__YOUR OBJECTIVE__
Only an exact repetition of the lines from the one that holds "So first of" to the end of the records is wanted.

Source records
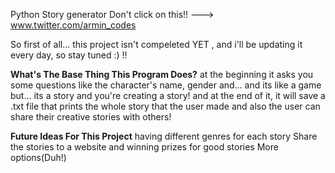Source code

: Python Story generator 
Don't click on this!! --->  www.twitter.com/armin_codes

So first of all... this project isn't compeleted YET , and i'll be updating it every day, so stay tuned :) !!

**What's The Base Thing This Program Does?**
at the beginning it asks you some questions like the character's name, gender and...
and its like a game but... its a story and you're creating a story! and at the end of it, it will save a .txt file that prints the whole story that the user made
and also the user can share their creative stories with others! 

**Future Ideas For This Project**
having different genres for each story
Share the stories to a website and winning prizes for good stories
More options(Duh!)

__SOLUTION FOR THIS TASK__
So first of all... this project isn't compeleted YET , and i'll be updating it every day, so stay tuned :) !!

**What's The Base Thing This Program Does?**
at the beginning it asks you some questions like the character's name, gender and...
and its like a game but... its a story and you're creating a story! and at the end of it, it will save a .txt file that prints the whole story that the user made
and also the user can share their creative stories with others! 

**Future Ideas For This Project**
having different genres for each story
Share the stories to a website and winning prizes for good stories
More options(Duh!)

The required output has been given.